As a quick refresher, recall from Chapter 1, Section §1.5.1 the three Quenya conjuctions: ar “and”, hya “or”, mal “but”. Also recall the indeclinable relative pronoun i “who, which, that” and the two declinable relative pronouns ya “which, that” (for things) and ye “who, that” (for people and animals).
Translate the following into English:
Translate the following into Quenya:
Answers are in Answer Key 2.4 at the end of this chapter.
The relationships of Elves and the way they think about love is different from mortal men. According to Tolkien, marriage was the natural state of the Elves and nearly all of them married, but this did not keep them from having rich relationships with others beyond their spouse.
The basic word for the emotion of “love” in Quenya is melmë, with the related verb mel- “to love”. It is the basis for the words melindo and melissë “lover” (male and female), but is also the basis for meldo and meldë “friend” (again male and female). Properly speaking mel- is not limited to romantic love. As Tolkien described it:
Love, which Men might rather call “friendship” or even “liking” (but for the greater warmth, strength, and permanency with which it was felt by the Quendi [Elves]) was represented by words derived from √MEL. Emel (or melmë, a particular case) was primarily a motion or inclination of the fëa [soul], and therefore could occur between those of the same or of differen[t] sexes. In itself it included no sexual (or rather procreative) desire, though naturally in Incarnates a difference of sex altered the emotion (NM/16).
Thus mel- was used of any deep emotional attachment to another person regardless of gender. It could be used for close friends as well as lovers. This is why the Elvish words for “friend” and “lover” are based on the same root. There was a different root for less intimate emotional attachments: √NDIL.
√NDIL may be compared with the Greek element phil, occurring in such words as Anglophile and bibliophile, or in such as philosophy. It expressed a deep concern for or interest in things or objects of thought ... √NDIL (nilmë) may be called “love”, because while its mainspring was a concern for things other than self for their own sakes, it included a personal satisfaction in that the inclination was part of the “lover’s” native character, and study or service of the things loved were necessary to their fulfilment (NM/16).
This root was also the basis of a couple more words for “friend”: nildo and nildë (male and female), but such friendships were of a more casual nature, for those one was “friendly” with but less permanently attached emotionally. Unlike √MEL, the root √NDIL could also apply to “love” of things as well as people, such as a devotion to an art, science or nation. On the other hand purely sexual love was based on a third root √YER, but it was not detached from √MEL:
The desire for marriage and bodily union was represented by √YER; but this never in the uncorrupted occurred without “love” √MEL, nor without the desire for children. This element was therefore seldom used except to describe occasions of its dominance in the process of courting and marriage. The feelings of lovers desiring marriage, and of husband and wife, were usually described by √MEL. This ‘love’ remained, of course, permanent after the satisfaction of √YER in the “Time of the Children”; but was strengthened by this satisfaction and the memory of it to a normally unbreakable bond (NM/20).

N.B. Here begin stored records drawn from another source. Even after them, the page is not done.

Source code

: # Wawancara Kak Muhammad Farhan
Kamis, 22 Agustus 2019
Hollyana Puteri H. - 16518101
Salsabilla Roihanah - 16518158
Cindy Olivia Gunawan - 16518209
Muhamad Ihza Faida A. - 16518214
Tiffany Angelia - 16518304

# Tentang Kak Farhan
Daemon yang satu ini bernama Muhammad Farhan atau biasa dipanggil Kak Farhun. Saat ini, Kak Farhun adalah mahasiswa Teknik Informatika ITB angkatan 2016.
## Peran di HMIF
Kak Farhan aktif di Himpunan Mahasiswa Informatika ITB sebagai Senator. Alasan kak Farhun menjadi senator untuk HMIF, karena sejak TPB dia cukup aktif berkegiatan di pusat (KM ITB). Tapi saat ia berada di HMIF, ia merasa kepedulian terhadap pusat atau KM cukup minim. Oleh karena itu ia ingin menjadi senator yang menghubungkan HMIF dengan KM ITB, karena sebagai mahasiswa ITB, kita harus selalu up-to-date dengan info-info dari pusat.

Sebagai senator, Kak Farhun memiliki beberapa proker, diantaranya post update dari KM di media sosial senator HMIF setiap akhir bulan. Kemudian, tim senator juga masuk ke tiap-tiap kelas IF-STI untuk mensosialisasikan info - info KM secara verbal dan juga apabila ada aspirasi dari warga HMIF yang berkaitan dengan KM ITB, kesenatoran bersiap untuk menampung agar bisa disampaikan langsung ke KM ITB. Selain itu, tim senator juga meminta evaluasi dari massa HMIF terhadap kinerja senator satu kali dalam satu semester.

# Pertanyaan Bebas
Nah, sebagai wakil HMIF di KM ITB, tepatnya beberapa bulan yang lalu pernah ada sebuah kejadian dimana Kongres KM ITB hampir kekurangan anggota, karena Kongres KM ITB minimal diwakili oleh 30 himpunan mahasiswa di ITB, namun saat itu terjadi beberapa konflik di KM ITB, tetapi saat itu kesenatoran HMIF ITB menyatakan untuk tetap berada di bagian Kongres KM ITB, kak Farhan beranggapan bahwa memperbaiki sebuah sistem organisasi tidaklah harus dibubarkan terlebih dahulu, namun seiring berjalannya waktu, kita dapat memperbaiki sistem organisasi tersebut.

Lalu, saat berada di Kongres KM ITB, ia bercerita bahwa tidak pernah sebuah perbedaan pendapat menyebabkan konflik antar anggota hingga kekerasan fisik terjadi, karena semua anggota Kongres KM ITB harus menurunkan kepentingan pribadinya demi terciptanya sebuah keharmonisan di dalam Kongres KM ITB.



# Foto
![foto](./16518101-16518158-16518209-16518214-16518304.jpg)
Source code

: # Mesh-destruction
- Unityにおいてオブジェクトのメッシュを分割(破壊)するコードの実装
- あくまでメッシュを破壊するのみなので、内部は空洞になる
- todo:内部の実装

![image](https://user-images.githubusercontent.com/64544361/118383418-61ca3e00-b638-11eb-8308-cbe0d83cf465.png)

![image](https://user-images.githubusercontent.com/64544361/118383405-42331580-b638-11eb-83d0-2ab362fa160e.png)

For the Elves, sexual desire or yermë was almost always preceded by close emotional attachment or “love” melmë, and the notion of yermë without melmë was anathema (though melmë without yermë was normal of course). It was melmë “love” that led to marriage, and only in the context of such marriage could yermë “desire” be naturally fulfilled through the act of procreation. To do otherwise was to fall into the realm of mailë “lust”. That is not to say that such “improper” relationships did not occur among the Elves, but they were seen as rare and unhealthy.
In times of peace most Elves married soon after they reached adulthood. Elves might meet and choose their romantic partner or “lover” (melindo or melissë) even as children, but the “lovers” needed to be adults before their families would allow a marriage. Betrothal involved the exchange of rings of silver, and the assent of both parties was required. Betrothals lasted at least a year, and could sometimes be (much) longer. If the feelings were not shared or were altered over time, the betrothal could be broken by one party returning the ring (which was melted and not reused for other engagements).
Most betrothals were not broken, and the day of marriage was usually a feast involving both families and the rest of the community. The father of the groom gave a gift to the bride and the mother of the bride gave a gift to the groom. The silver rings of engagement were replaced by golden rings of marriage, exchanged anew between bride and groom, and the engagement rings were returned to become a private treasures of each spouse. The ceremony involved requests for the blessings by Manwë and Varda, as well as an invocation of Eru (who was otherwise mentioned only rarely in Elvish rituals).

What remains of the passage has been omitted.